▶

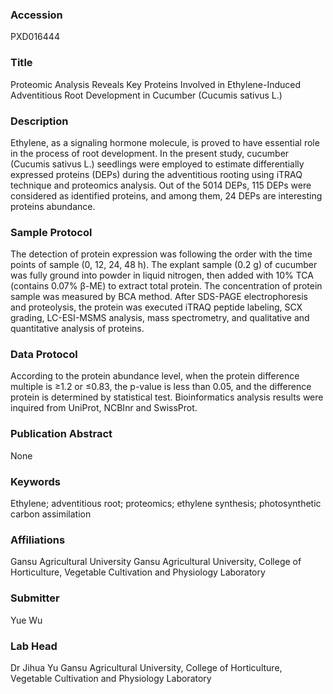 ### Accession
PXD016444

### Title
Proteomic Analysis Reveals Key Proteins Involved in Ethylene-Induced Adventitious Root Development in Cucumber (Cucumis sativus L.)

### Description
Ethylene, as a signaling hormone molecule, is proved to have essential role in the process of root development. In the present study, cucumber (Cucumis sativus L.) seedlings were employed to estimate differentially expressed proteins (DEPs) during the adventitious rooting using iTRAQ technique and proteomics analysis. Out of the 5014 DEPs, 115 DEPs were considered as identified proteins, and among them, 24 DEPs are interesting proteins abundance.

### Sample Protocol
The detection of protein expression was following the order with the time points of sample (0, 12, 24, 48 h). The explant sample (0.2 g) of cucumber was fully ground into powder in liquid nitrogen, then added with 10% TCA (contains 0.07% β-ME) to extract total protein. The concentration of protein sample was measured by BCA method. After SDS-PAGE electrophoresis and proteolysis, the protein was executed iTRAQ peptide labeling, SCX grading, LC-ESI-MSMS analysis, mass spectrometry, and qualitative and quantitative analysis of proteins.

### Data Protocol
According to the protein abundance level, when the protein difference multiple is ≥1.2 or ≤0.83, the p-value is less than 0.05, and the difference protein is determined by statistical test. Bioinformatics analysis results were inquired from UniProt, NCBInr and SwissProt.

### Publication Abstract
None

### Keywords
Ethylene; adventitious root; proteomics; ethylene synthesis; photosynthetic carbon assimilation

### Affiliations
Gansu Agricultural University
Gansu Agricultural University, College of Horticulture, Vegetable Cultivation and Physiology Laboratory

### Submitter
Yue Wu

### Lab Head
Dr Jihua Yu
Gansu Agricultural University, College of Horticulture, Vegetable Cultivation and Physiology Laboratory


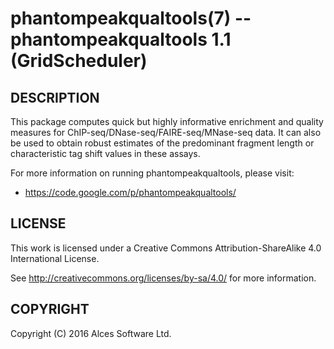 # phantompeakqualtools(7) -- phantompeakqualtools 1.1 (GridScheduler)

## DESCRIPTION

This package computes quick but highly informative enrichment and
quality measures for ChIP-seq/DNase-seq/FAIRE-seq/MNase-seq data. It
can also be used to obtain robust estimates of the predominant
fragment length or characteristic tag shift values in these assays.

For more information on running phantompeakqualtools, please visit:
  * <https://code.google.com/p/phantompeakqualtools/>

## LICENSE

This work is licensed under a Creative Commons Attribution-ShareAlike
4.0 International License.

See <http://creativecommons.org/licenses/by-sa/4.0/> for more
information.

## COPYRIGHT

Copyright (C) 2016 Alces Software Ltd.

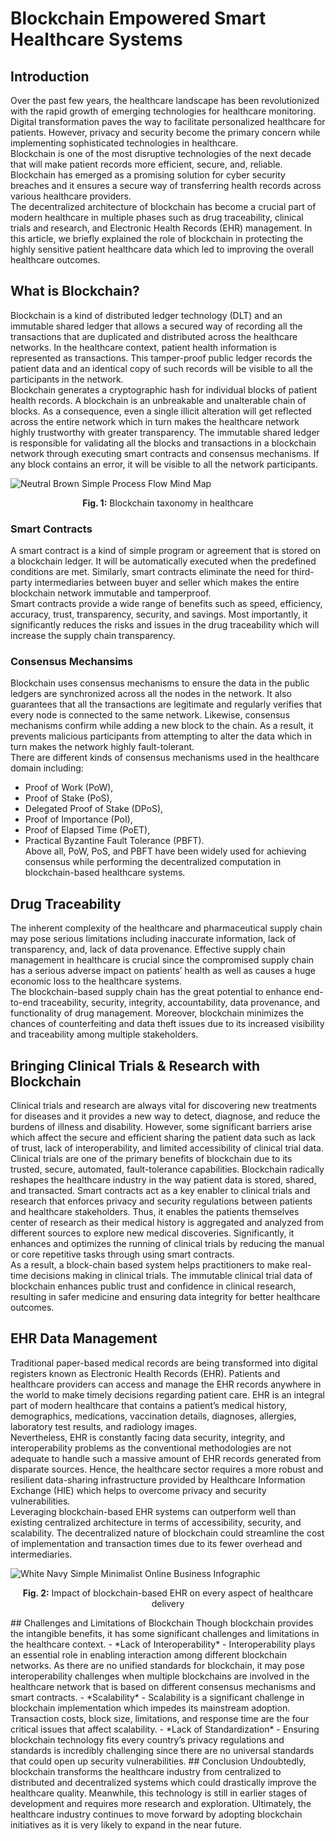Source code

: # Blockchain Empowered Smart Healthcare Systems
## Introduction
Over the past few years, the healthcare landscape has been revolutionized with the rapid growth of emerging technologies for healthcare monitoring. Digital transformation paves the way to facilitate personalized healthcare for patients. However, privacy and security become the primary concern while implementing sophisticated technologies in healthcare.  
Blockchain is one of the most disruptive technologies of the next decade that will make patient records more efficient, secure, and, reliable. Blockchain has emerged as a promising solution for cyber security breaches and it ensures a secure way of transferring health records across various healthcare providers.  
The decentralized architecture of blockchain has become a crucial part of modern healthcare in multiple phases such as drug traceability, clinical trials and research, and Electronic Health Records (EHR) management. In this article, we briefly explained the role of blockchain in protecting the highly sensitive patient healthcare data which led to improving the overall healthcare outcomes.
## What is Blockchain?
Blockchain is a kind of distributed ledger technology (DLT) and an immutable shared ledger that allows a secured way of recording all the transactions that are duplicated and distributed across the healthcare networks. In the healthcare context, patient health information is represented as transactions. This tamper-proof public ledger records the patient data and an identical copy of such records will be visible to all the participants in the network.   
Blockchain generates a cryptographic hash for individual blocks of patient health records. A blockchain is an unbreakable and unalterable chain of blocks. As a consequence, even a single illicit alteration will get reflected across the entire network which in turn makes the healthcare network highly trustworthy with greater transparency. The immutable shared ledger is responsible for validating all the blocks and transactions in a blockchain network through executing smart contracts and consensus mechanisms. If any block contains an error, it will be visible to all the network participants.  

![Neutral Brown Simple Process Flow Mind Map](https://user-images.githubusercontent.com/48350820/173759941-ffb5a6fc-98e1-4493-b6ce-2e368990d161.png)
<p align="center">
 <b>Fig. 1:</b> Blockchain taxonomy in healthcare
 </p>

### Smart Contracts
A smart contract is a kind of simple program or agreement that is stored on a blockchain ledger. It will be automatically executed when the predefined conditions are met. Similarly, smart contracts eliminate the need for third-party intermediaries between buyer and seller which makes the entire blockchain network immutable and tamperproof.   
Smart contracts provide a wide range of benefits such as speed, efficiency, accuracy, trust, transparency, security, and savings.  Most importantly, it significantly reduces the risks and issues in the drug traceability which will increase the supply chain transparency.  
### Consensus Mechansims
Blockchain uses consensus mechanisms to ensure the data in the public ledgers are synchronized across all the nodes in the network. It also guarantees that all the transactions are legitimate and regularly verifies that every node is connected to the same network.  Likewise, consensus mechanisms confirm while adding a new block to the chain. As a result, it prevents malicious participants from attempting to alter the data which in turn makes the network highly fault-tolerant.   
There are different kinds of consensus mechanisms used in the healthcare domain including:  
- Proof of Work (PoW), 
- Proof of Stake (PoS), 
- Delegated Proof of Stake (DPoS), 
- Proof of Importance (PoI), 
- Proof of Elapsed Time (PoET),
- Practical Byzantine Fault Tolerance (PBFT).   
Above all, PoW, PoS, and PBFT have been widely used for achieving consensus while performing the decentralized computation in blockchain-based healthcare systems.  
## Drug Traceability  
The inherent complexity of the healthcare and pharmaceutical supply chain may pose serious limitations including inaccurate information, lack of transparency, and, lack of data provenance. Effective supply chain management in healthcare is crucial since the compromised supply chain has a serious adverse impact on patients’ health as well as causes a huge economic loss to the healthcare systems.   
The blockchain-based supply chain has the great potential to enhance end-to-end traceability, security, integrity, accountability, data provenance, and functionality of drug management. Moreover, blockchain minimizes the chances of counterfeiting and data theft issues due to its increased visibility and traceability among multiple stakeholders.  
## Bringing Clinical Trials & Research with Blockchain
Clinical trials and research are always vital for discovering new treatments for diseases and it provides a new way to detect, diagnose, and reduce the burdens of illness and disability. However, some significant barriers arise which affect the secure and efficient sharing the patient data such as lack of trust, lack of interoperability, and limited accessibility of clinical trial data.  
Clinical trials are one of the primary benefits of blockchain due to its trusted, secure, automated, fault-tolerance capabilities. Blockchain radically reshapes the healthcare industry in the way patient data is stored, shared, and transacted. Smart contracts act as a key enabler to clinical trials and research that enforces privacy and security regulations between patients and healthcare stakeholders. Thus, it enables the patients themselves center of research as their medical history is aggregated and analyzed from different sources to explore new medical discoveries. Significantly, it enhances and optimizes the running of clinical trials by reducing the manual or core repetitive tasks through using smart contracts.    
As a result, a block-chain based system helps practitioners to make real-time decisions making in clinical trials. The immutable clinical trial data of blockchain enhances public trust and confidence in clinical research, resulting in safer medicine and ensuring data integrity for better healthcare outcomes.  
## EHR Data Management  
Traditional paper-based medical records are being transformed into digital registers known as Electronic Health Records (EHR). Patients and healthcare providers can access and manage the EHR records anywhere in the world to make timely decisions regarding patient care. EHR is an integral part of modern healthcare that contains a patient’s medical history, demographics, medications, vaccination details, diagnoses, allergies, laboratory test results, and radiology images.   
Nevertheless, EHR is constantly facing data security, integrity, and interoperability problems as the conventional methodologies are not adequate to handle such a massive amount of EHR records generated from disparate sources. Hence, the healthcare sector requires a more robust and resilient data-sharing infrastructure provided by Healthcare Information Exchange (HIE) which helps to overcome privacy and security vulnerabilities.   
Leveraging blockchain-based EHR systems can outperform well than existing centralized architecture in terms of accessibility, security, and scalability. The decentralized nature of blockchain could streamline the cost of implementation and transaction times due to its fewer overhead and intermediaries.   

![White Navy Simple Minimalist Online Business Infographic](https://user-images.githubusercontent.com/48350820/173777033-c7442227-c1ff-4a84-9fd0-19be04d2fadf.png)
<p align="center">
 <b>Fig. 2:</b> Impact of blockchain-based EHR on every aspect of healthcare delivery
 </p>
## Challenges and Limitations of Blockchain   
Though blockchain provides the intangible benefits, it has some significant challenges and limitations in the healthcare context.   
- *Lack of Interoperability* - Interoperability plays an essential role in enabling interaction among different blockchain networks. As there are no unified standards for blockchain, it may pose interoperability challenges when multiple blockchains are involved in the healthcare network that is based on different consensus mechanisms and smart contracts.  
- *Scalability* - Scalability is a significant challenge in blockchain implementation which impedes its mainstream adoption. Transaction costs, block size, limitations, and response time are the four critical issues that affect scalability.  
- *Lack of Standardization* - Ensuring blockchain technology fits every country’s privacy regulations and standards is incredibly challenging since there are no universal standards that could open up security vulnerabilities.  
## Conclusion
Undoubtedly, blockchain transforms the healthcare industry from centralized to distributed and decentralized systems which could drastically improve the healthcare quality. Meanwhile, this technology is still in earlier stages of development and requires more research and exploration. Ultimately, the healthcare industry continues to move forward by adopting blockchain initiatives as it is very likely to expand in the near future.   




 
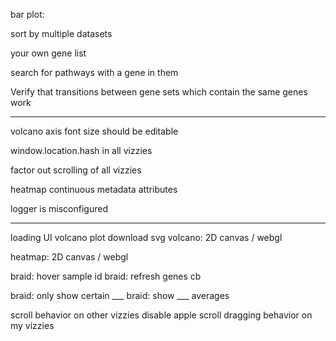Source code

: 


bar plot:


sort by multiple datasets

your own gene list

search for pathways with a gene in them

Verify that transitions between gene sets which contain the same genes work


---


volcano axis font size should be editable

window.location.hash in all vizzies

factor out scrolling of all vizzies

heatmap continuous metadata attributes


logger is misconfigured


---


loading UI
volcano plot download svg
volcano: 2D canvas / webgl

heatmap: 2D canvas / webgl

braid: hover sample id
braid:  refresh genes cb

braid: only show certain ___
braid: show ___ averages


scroll behavior on other vizzies
disable apple scroll dragging behavior on my vizzies



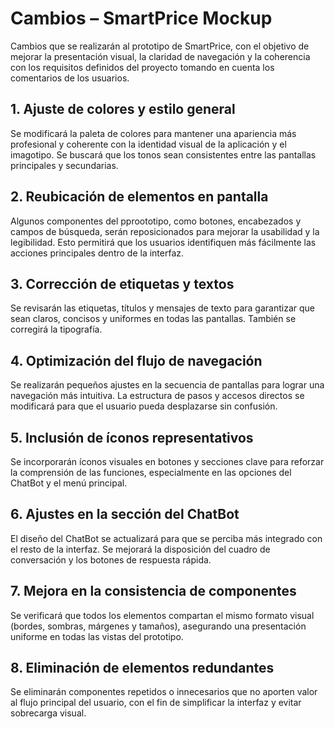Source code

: # Cambios – SmartPrice Mockup

Cambios que se realizarán al prototipo de SmartPrice, con el objetivo de mejorar la presentación visual, la claridad de navegación y la coherencia con los requisitos definidos del proyecto tomando en cuenta los comentarios de los usuarios.

## 1. Ajuste de colores y estilo general
Se modificará la paleta de colores para mantener una apariencia más profesional y coherente con la identidad visual de la aplicación y el imagotipo. Se buscará que los tonos sean consistentes entre las pantallas principales y secundarias.

## 2. Reubicación de elementos en pantalla
Algunos componentes del pproototipo, como botones, encabezados y campos de búsqueda, serán reposicionados para mejorar la usabilidad y la legibilidad. Esto permitirá que los usuarios identifiquen más fácilmente las acciones principales dentro de la interfaz.

## 3. Corrección de etiquetas y textos
Se revisarán las etiquetas, títulos y mensajes de texto para garantizar que sean claros, concisos y uniformes en todas las pantallas. También se corregirá la tipografía.

## 4. Optimización del flujo de navegación
Se realizarán pequeños ajustes en la secuencia de pantallas para lograr una navegación más intuitiva. La estructura de pasos y accesos directos se modificará para que el usuario pueda desplazarse sin confusión.

## 5. Inclusión de íconos representativos
Se incorporarán íconos visuales en botones y secciones clave para reforzar la comprensión de las funciones, especialmente en las opciones del ChatBot y el menú principal.

## 6. Ajustes en la sección del ChatBot
El diseño del ChatBot se actualizará para que se perciba más integrado con el resto de la interfaz. Se mejorará la disposición del cuadro de conversación y los botones de respuesta rápida.

## 7. Mejora en la consistencia de componentes
Se verificará que todos los elementos compartan el mismo formato visual (bordes, sombras, márgenes y tamaños), asegurando una presentación uniforme en todas las vistas del prototipo.

## 8. Eliminación de elementos redundantes
Se eliminarán componentes repetidos o innecesarios que no aporten valor al flujo principal del usuario, con el fin de simplificar la interfaz y evitar sobrecarga visual.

◀

▸ Your objective
Find the number of lines in the records that contain "prototipo", and write that number only.

▸ Answer area
2